Stran will teach two sections of adapted physical education beginning spring 2015. The class will serve as an overview of various disabilities and will include field experience. Additionally, starting in the fall, she’ll teach an adapted sport class, which will be geared toward students with and without disabilities.

“We’ll get in wheelchairs and play basketball and tennis as well as other sports like sit volleyball and beep baseball,” Stran said. “It will be a dynamic class in terms of what we do based on who signs up and the types of disabilities they have.”

Stran serves as the program’s liaison with University Recreation and meets with its staff once every two weeks, when ideas for activities are shared and needs are addressed. The possibilities for sports and programs are endless, Stran said, noting sports like power-chair soccer, adapted skiing and kayaking.

The Recreation Center has four Cybex Total Access: Inclusive Fitness machines, press and row machines that can be used by those with physical impairments and other exercisers, in both the Student Recreation Center and the Student Activities Center Presidential Village.
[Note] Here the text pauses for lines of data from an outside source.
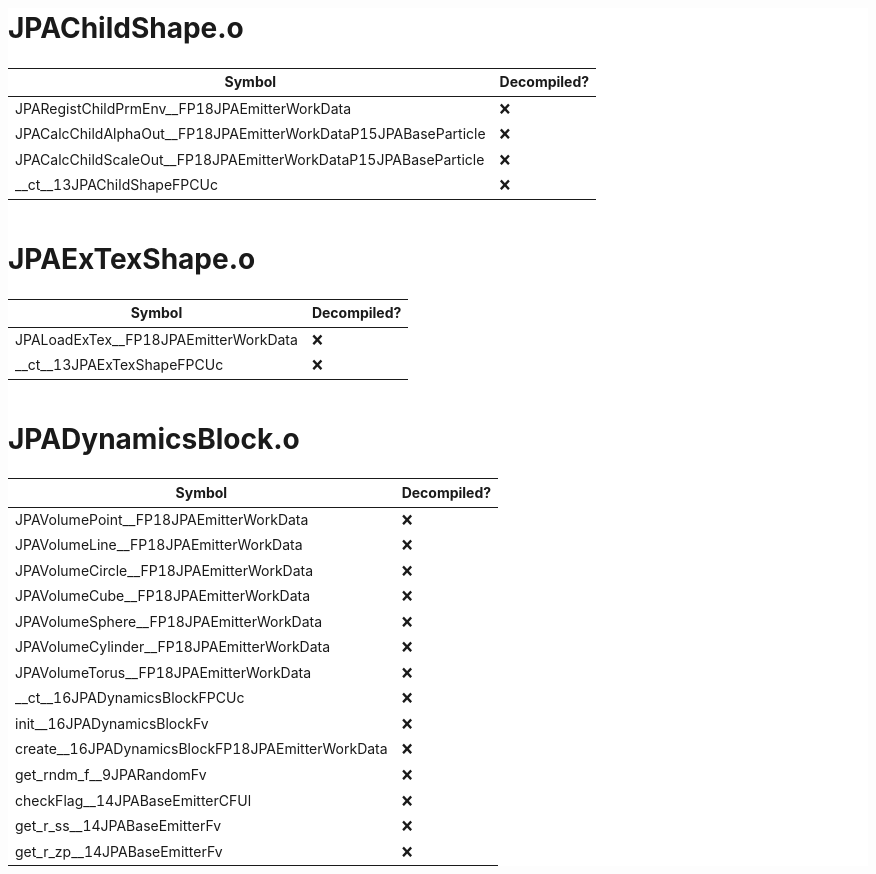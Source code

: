 
# JPAChildShape.o
| Symbol | Decompiled? |
| ------------- | ------------- |
| JPARegistChildPrmEnv__FP18JPAEmitterWorkData | :x: |
| JPACalcChildAlphaOut__FP18JPAEmitterWorkDataP15JPABaseParticle | :x: |
| JPACalcChildScaleOut__FP18JPAEmitterWorkDataP15JPABaseParticle | :x: |
| __ct__13JPAChildShapeFPCUc | :x: |


# JPAExTexShape.o
| Symbol | Decompiled? |
| ------------- | ------------- |
| JPALoadExTex__FP18JPAEmitterWorkData | :x: |
| __ct__13JPAExTexShapeFPCUc | :x: |


# JPADynamicsBlock.o
| Symbol | Decompiled? |
| ------------- | ------------- |
| JPAVolumePoint__FP18JPAEmitterWorkData | :x: |
| JPAVolumeLine__FP18JPAEmitterWorkData | :x: |
| JPAVolumeCircle__FP18JPAEmitterWorkData | :x: |
| JPAVolumeCube__FP18JPAEmitterWorkData | :x: |
| JPAVolumeSphere__FP18JPAEmitterWorkData | :x: |
| JPAVolumeCylinder__FP18JPAEmitterWorkData | :x: |
| JPAVolumeTorus__FP18JPAEmitterWorkData | :x: |
| __ct__16JPADynamicsBlockFPCUc | :x: |
| init__16JPADynamicsBlockFv | :x: |
| create__16JPADynamicsBlockFP18JPAEmitterWorkData | :x: |
| get_rndm_f__9JPARandomFv | :x: |
| checkFlag__14JPABaseEmitterCFUl | :x: |
| get_r_ss__14JPABaseEmitterFv | :x: |
| get_r_zp__14JPABaseEmitterFv | :x: |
“Also, other pieces in our facilities, outside of this specific equipment line, are accessible to those that use wheelchairs. For one example, the cable machines,” said Kristen Durham, associate director of UA Recreation Services.

Further growth of the Adapted Athletics’ new sports and activities, though, will hinge on funding. Hardin said the University’s support and funding, along with support and funding from donors, have helped build the high-performance sports programs, but the new programs will require new funding streams, like grants from organizations who support military veterans or people with specific injuries, like spinal cord injuries.

“(University Recreation) were very into 3-on-3 wheelchair basketball, but the problem is chairs,” Stran said. “Do we have enough wheelchairs that just anyone can use? Obviously, we can’t let someone else use an athlete’s wheelchair, so we need basketball wheelchairs that are more generic. Part of it is easy, where we can say ‘you’re interested, let’s do seated aerobics.’ But wheelchair basketball and weight equipment – those are things we need money for.”

Stran said the expansion of adapted athletics and the creation of the new classes can help attract students.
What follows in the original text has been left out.